Problem
Whenever a line in the material below includes "bytes", copy that line.

Record set

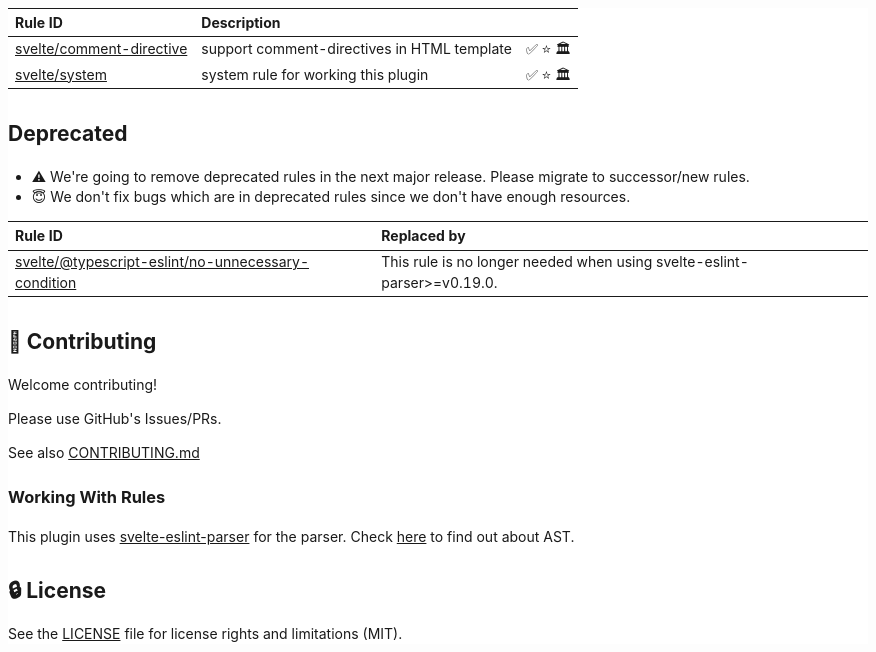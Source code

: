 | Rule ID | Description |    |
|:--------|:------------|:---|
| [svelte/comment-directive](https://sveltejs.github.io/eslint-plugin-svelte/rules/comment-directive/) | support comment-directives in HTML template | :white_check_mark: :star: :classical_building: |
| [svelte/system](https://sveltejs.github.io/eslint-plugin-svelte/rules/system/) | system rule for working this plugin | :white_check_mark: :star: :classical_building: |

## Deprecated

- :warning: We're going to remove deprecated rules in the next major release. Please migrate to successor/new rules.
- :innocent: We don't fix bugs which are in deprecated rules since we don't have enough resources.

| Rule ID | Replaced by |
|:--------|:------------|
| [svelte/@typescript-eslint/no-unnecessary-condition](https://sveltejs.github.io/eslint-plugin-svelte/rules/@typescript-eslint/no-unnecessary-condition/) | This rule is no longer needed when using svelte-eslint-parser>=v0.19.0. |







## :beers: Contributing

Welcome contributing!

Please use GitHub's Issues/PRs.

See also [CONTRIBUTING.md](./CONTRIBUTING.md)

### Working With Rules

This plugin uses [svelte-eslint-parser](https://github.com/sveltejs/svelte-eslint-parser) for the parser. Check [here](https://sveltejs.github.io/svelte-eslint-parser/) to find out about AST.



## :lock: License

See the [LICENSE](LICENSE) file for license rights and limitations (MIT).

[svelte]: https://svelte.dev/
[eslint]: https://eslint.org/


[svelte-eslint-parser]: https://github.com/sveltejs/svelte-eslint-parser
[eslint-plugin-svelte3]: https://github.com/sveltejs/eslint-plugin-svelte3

* * *

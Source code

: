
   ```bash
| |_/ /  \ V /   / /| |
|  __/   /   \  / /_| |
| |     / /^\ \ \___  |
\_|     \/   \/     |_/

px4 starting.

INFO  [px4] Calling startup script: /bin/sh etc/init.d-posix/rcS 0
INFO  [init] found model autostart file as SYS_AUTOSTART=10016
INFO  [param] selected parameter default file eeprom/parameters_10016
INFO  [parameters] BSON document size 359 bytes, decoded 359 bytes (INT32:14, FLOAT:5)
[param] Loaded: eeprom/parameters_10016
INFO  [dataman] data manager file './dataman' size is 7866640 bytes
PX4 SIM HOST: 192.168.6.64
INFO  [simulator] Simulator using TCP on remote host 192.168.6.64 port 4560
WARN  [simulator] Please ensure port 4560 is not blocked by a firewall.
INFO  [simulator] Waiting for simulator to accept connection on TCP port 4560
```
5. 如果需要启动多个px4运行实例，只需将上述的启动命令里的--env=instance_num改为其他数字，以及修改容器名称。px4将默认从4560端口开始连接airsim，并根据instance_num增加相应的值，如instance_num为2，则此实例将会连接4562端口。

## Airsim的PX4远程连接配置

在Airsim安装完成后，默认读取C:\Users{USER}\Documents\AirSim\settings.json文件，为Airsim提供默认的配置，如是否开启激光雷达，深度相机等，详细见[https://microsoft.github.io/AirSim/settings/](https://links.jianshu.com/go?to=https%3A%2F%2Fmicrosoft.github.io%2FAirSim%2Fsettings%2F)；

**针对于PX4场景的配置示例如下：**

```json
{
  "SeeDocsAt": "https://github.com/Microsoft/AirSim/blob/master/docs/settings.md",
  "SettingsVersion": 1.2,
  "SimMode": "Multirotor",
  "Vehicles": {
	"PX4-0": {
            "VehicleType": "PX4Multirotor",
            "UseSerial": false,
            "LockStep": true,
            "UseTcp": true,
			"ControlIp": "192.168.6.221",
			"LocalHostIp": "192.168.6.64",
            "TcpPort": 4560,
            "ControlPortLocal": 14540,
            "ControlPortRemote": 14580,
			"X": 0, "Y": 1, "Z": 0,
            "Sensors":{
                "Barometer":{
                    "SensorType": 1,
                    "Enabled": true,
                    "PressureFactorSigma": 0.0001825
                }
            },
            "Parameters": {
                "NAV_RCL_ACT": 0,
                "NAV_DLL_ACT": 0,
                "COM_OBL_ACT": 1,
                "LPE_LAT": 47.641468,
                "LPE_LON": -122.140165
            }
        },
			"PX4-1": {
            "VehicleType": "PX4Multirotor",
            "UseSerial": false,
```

Exercise response
INFO  [parameters] BSON document size 359 bytes, decoded 359 bytes (INT32:14, FLOAT:5)
INFO  [dataman] data manager file './dataman' size is 7866640 bytes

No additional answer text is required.